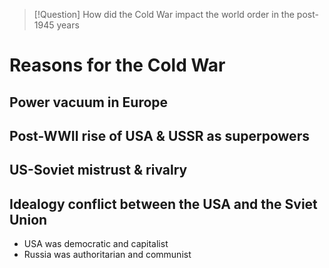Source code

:> [!Question] How did the Cold War impact the world order in the post-1945 years

# Reasons for the Cold War

## Power vacuum in Europe

## Post-WWII rise of USA & USSR as superpowers

## US-Soviet mistrust & rivalry


## Idealogy conflict between the USA and the Sviet Union

- USA was democratic and capitalist
- Russia was authoritarian and communist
════════
### INSTRUCTIONS FOR THE TASK
Scan the lines above for the word "Cold", then copy each line that has it.

### WRITTEN REPLY
:> [!Question] How did the Cold War impact the world order in the post-1945 years
# Reasons for the Cold War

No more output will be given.